The autonomous drone named Cormorant, a single-engine Vertical Take Off and Landing (VTOL) aircraft, has internal lift rotors enabling it to land and take off almost anywhere. The drone’s radical new design offers life-saving technologies onto the modern battlefield and emergency disaster situations.
Earlier this month, the Israel-based robotics company successfully completed its ﬁrst “mission representative” demonstration for its primary customer, the Israel Defence Forces (IDF). The demonstration was conducted at Megiddo Airﬁeld in the Galilee region, according to the Tactical Robotics press release. The Cormorant drone performed a series of pre-planned ﬂights to a speciﬁed point of delivery, offloading specialized cargo, and loading of a manikin that simulated a wounded soldier on the battlefield, which was then returned to the point of origin.

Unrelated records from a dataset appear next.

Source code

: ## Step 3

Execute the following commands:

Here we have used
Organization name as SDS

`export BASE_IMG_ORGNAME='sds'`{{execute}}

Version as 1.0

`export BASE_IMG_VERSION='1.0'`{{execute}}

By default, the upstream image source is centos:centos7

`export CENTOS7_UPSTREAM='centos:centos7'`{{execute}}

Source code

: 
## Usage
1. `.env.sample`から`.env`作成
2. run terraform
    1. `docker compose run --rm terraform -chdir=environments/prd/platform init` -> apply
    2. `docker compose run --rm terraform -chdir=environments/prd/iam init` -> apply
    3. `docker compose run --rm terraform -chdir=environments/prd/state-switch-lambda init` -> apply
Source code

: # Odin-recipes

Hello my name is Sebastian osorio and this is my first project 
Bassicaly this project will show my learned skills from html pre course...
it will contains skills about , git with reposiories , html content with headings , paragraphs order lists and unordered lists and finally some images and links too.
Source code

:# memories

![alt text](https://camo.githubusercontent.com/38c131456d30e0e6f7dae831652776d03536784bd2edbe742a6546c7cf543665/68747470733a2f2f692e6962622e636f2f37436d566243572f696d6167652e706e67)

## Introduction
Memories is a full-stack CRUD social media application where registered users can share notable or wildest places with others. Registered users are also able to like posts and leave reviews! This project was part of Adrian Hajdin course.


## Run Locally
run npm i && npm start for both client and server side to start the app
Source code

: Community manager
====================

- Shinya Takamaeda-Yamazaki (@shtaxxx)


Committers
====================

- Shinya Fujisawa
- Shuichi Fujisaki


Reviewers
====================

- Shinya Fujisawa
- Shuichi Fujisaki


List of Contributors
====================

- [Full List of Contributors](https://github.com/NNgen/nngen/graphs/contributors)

“The demonstration, a combination of cargo delivery and casualty evacuation, reﬂects Cormorant’s unique dual-role capability as the only UAS recognized by NATO to fulﬁll both cargo delivery and CasEvac missions. As such, the aircraft is designed to exceed the standard reliability and handling qualities required of a typical, tactical UAS in order to meet the requirements to safely ferry human “cargo” back from the battleﬁeld,” Tactical Robotics said.
With the rotor arrangement on the Cormorant, some being internal to the body of the plane, it can lift up to 1,000 pounds or the weight of two soldiers and gear.
In 2017, Cormorant completed its first flight over low terrain, and, in 2018, the aircraft was recently tested for military applications by the IDF. The company expects the drone to be in full operational use by 2020, which could complement IDF soldiers in a war with Syria and or Iran.
Not everyone is sold on the idea of the Cormorant. Some of the objections come from people who think its heat signature would make it an easy target for rocket-propelled grenades or missiles.